Mandatory Margie is Scared of Good Friday Blog Entry
Friday, March 21, 2008

Well hello, Deadest Day of the Year.
I understand the solemnity of this day, I do. I understand that, even if you do not subscribe to a particular faith as is the case with me, there is a need to hush up and think about certain things. But this hasn’t stopped me from dreading Good Friday. I’m the type who needs a live city, who finds comfort in the knowledge that all this artifice is functioning as it should. That, and memories of Good Fridays past, especially those during the early 90s, have continued to lend a special lethargy to this day that’s just plain hard for me to stomach each and every time.
One particularly bothersome Good Friday always comes to mind. I was around nine or ten, an age that my grandparents felt gave them license to spook me with those
you are a sinner, you will go to hell, look straight into the eyes of that man bleeding on the cross and feel the licks of flame you so obviously deserve kinds of sermons. And as if I wasn’t harrowed enough, this was the Ramos brownout era, which made that sense of gloom and doom far more palpable. The shadows. The hot, flat summer air, the equally stifling silence. There was no juice to run the Family Computer, the one true object of my salvation in those days. And if the power did happen to flicker back for a while, the only thing on TV were end-of-the-world documentaries, or consciously creepy features on miracles, the ones where the image of Jesus slowly surfaces on photos developing in darkrooms, or blood starts trickling from the eyes of countless plaster Marys. I was a kid. Of course it was hell.

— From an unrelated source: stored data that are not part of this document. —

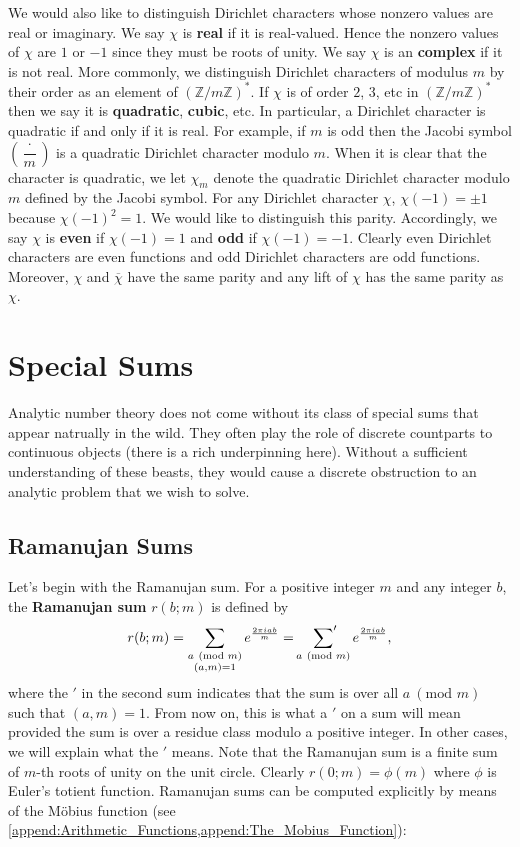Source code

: \documentclass[12pt]{book}
\theoremstyle{definition}\newframedtheorem{method}{Method}
\newcommand{\psum}{\sideset{}{'}\sum}
\newcommand{\legendre}[2]{\genfrac{(}{)}{0.5pt}{0}{#1}{#2}}
\newcommand{\tmod}[1]{\ \left(\text{mod }#1\right)}
\newcommand{\Z}{\mathbb{Z}}
\newcommand{\<}{\langle}
\renewcommand{\>}{\rangle}
\newcommand{\conj}{\overline}
\newcommand{\cchi}{\conj{\chi}}
\begin{document}
    We would also like to distinguish Dirichlet characters whose nonzero values are real or imaginary. We say $\chi$ is \textbf{real} if it is real-valued. Hence the nonzero values of $\chi$ are $1$ or $-1$ since they must be roots of unity. We say $\chi$ is an \textbf{complex} if it is not real. More commonly, we distinguish Dirichlet characters of modulus $m$ by their order as an element of $(\Z/m\Z)^{\ast}$. If $\chi$ is of order $2$, $3$, etc in $(\Z/m\Z)^{\ast}$ then we say it is \textbf{quadratic}, \textbf{cubic}, etc. In particular, a Dirichlet character is quadratic if and only if it is real. For example, if $m$ is odd then the Jacobi symbol $\legendre{\cdot}{m}$ is a quadratic Dirichlet character modulo $m$. When it is clear that the character is quadratic, we let $\chi_{m}$ denote the quadratic Dirichlet character modulo $m$ defined by the Jacobi symbol. For any Dirichlet character $\chi$, $\chi(-1) = \pm 1$ because $\chi(-1)^{2} = 1$. We would like to distinguish this parity. Accordingly, we say $\chi$ is \textbf{even} if $\chi(-1) = 1$ and \textbf{odd} if $\chi(-1) = -1$. Clearly even Dirichlet characters are even functions and odd Dirichlet characters are odd functions. Moreover, $\chi$ and $\cchi$ have the same parity and any lift of $\chi$ has the same parity as $\chi$.
  \section{Special Sums}
    Analytic number theory does not come without its class of special sums that appear natrually in the wild. They often play the role of discrete countparts to continuous objects (there is a rich underpinning here). Without a sufficient understanding of these beasts, they would cause a discrete obstruction to an analytic problem that we wish to solve.
    \subsection*{Ramanujan Sums}
      Let's begin with the Ramanujan sum. For a positive integer $m$ and any integer $b$, the \textbf{Ramanujan sum} $r(b;m)$ is defined by
      \[
        r(b;m) = \sum_{\substack{a \tmod{m} \\ (a,m) = 1}}e^{\frac{2\pi iab}{m}} = \psum_{a \tmod{m}}e^{\frac{2\pi iab}{m}},
      \]
      where the $'$ in the second sum indicates that the sum is over all $a \tmod{m}$ such that $(a,m) = 1$. From now on, this is what a $'$ on a sum will mean provided the sum is over a residue class modulo a positive integer. In other cases, we will explain what the $'$ means. Note that the Ramanujan sum is a finite sum of $m$-th roots of unity on the unit circle. Clearly $r(0;m) = \phi(m)$ where $\phi$ is Euler's totient function. Ramanujan sums can be computed explicitly by means of the M\"obius function (see \cref{append:Arithmetic_Functions,append:The_Mobius_Function}):
\end{document}
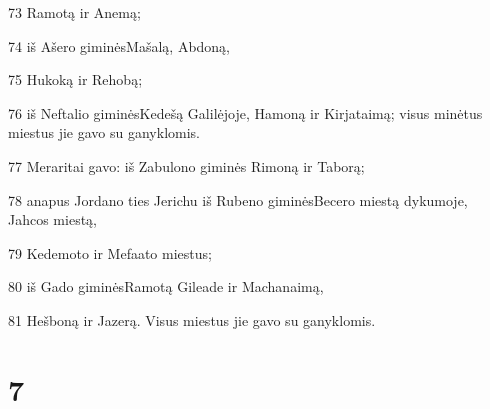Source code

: \par 73 Ramotą ir Anemą; 
\par 74 iš Ašero giminės­Mašalą, Abdoną, 
\par 75 Hukoką ir Rehobą; 
\par 76 iš Neftalio giminės­Kedešą Galilėjoje, Hamoną ir Kirjataimą; visus minėtus miestus jie gavo su ganyklomis. 
\par 77 Meraritai gavo: iš Zabulono giminės Rimoną ir Taborą; 
\par 78 anapus Jordano ties Jerichu iš Rubeno giminės­Becero miestą dykumoje, Jahcos miestą, 
\par 79 Kedemoto ir Mefaato miestus; 
\par 80 iš Gado giminės­Ramotą Gileade ir Machanaimą, 
\par 81 Hešboną ir Jazerą. Visus miestus jie gavo su ganyklomis.



\chapter{7}


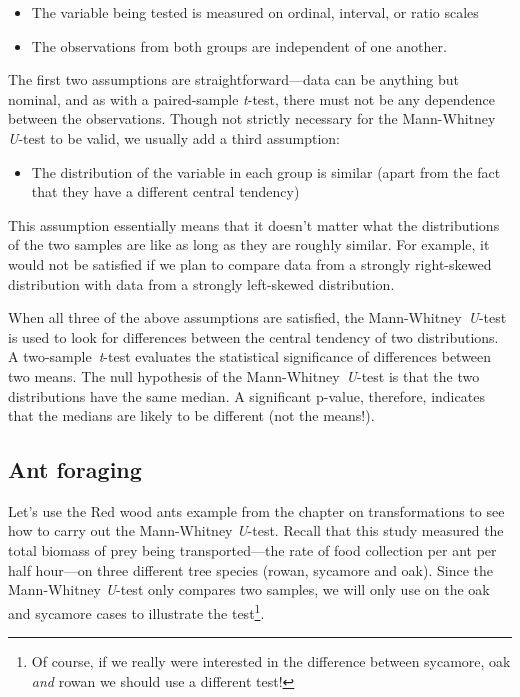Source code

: \documentclass[
]{book}
\providecommand{\tightlist}{%
  \setlength{\itemsep}{0pt}\setlength{\parskip}{0pt}}
\begin{document}
\begin{itemize}
\tightlist
\item
  The variable being tested is measured on ordinal, interval, or ratio scales
\item
  The observations from both groups are independent of one another.
\end{itemize}

The first two assumptions are straightforward---data can be anything but nominal, and as with a paired-sample \emph{t}-test, there must not be any dependence between the observations. Though not strictly necessary for the Mann-Whitney \emph{U}-test to be valid, we usually add a third assumption:

\begin{itemize}
\tightlist
\item
  The distribution of the variable in each group is similar (apart from the fact that they have a different central tendency)
\end{itemize}

This assumption essentially means that it doesn't matter what the distributions of the two samples are like as long as they are roughly similar. For example, it would not be satisfied if we plan to compare data from a strongly right-skewed distribution with data from a strongly left-skewed distribution.

When all three of the above assumptions are satisfied, the Mann-Whitney~\emph{U}-test is used to look for differences between the central tendency of two distributions. A two-sample~\emph{t}-test evaluates the statistical significance of differences between two means. The null hypothesis of the Mann-Whitney~\emph{U}-test is that the two distributions have the same median. A significant p-value, therefore, indicates that the medians are likely to be different (not the means!).

\hypertarget{ant-foraging}{%
\subsection{Ant foraging}\label{ant-foraging}}

Let's use the Red wood ants example from the chapter on transformations to see how to carry out the Mann-Whitney \emph{U}-test. Recall that this study measured the total biomass of prey being transported---the rate of food collection per ant per half hour---on three different tree species (rowan, sycamore and oak). Since the Mann-Whitney \emph{U}-test only compares two samples, we will only use on the oak and sycamore cases to illustrate the test\footnote{Of course, if we really were interested in the difference between sycamore, oak \emph{and} rowan we should use a different test!}.
\end{document}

Fortunately, Good Friday is a tad more tolerable now, what with dibidis and better cable fare and the fact that, as announced in part by a superbly sacrilegious print ad of the McDo façade gleaming from outside a church window, more commercial establishments stay open the hour Christ conks out. It is 3:07 as I type this sentence, and I hear tricycles sputtering outside all the same. The only regrettable thing about the latter is that I can’t lie down in the middle of our street like I used to in recent Good Fridays. Can’t bake myself on the asphalt anymore, can’t relish the fact that everyone else has locked themselves in, mumbling from frayed prayer books, sluggishly feeling sorry for things, while I’m outside having my own little blip of reflection. But I’ll live.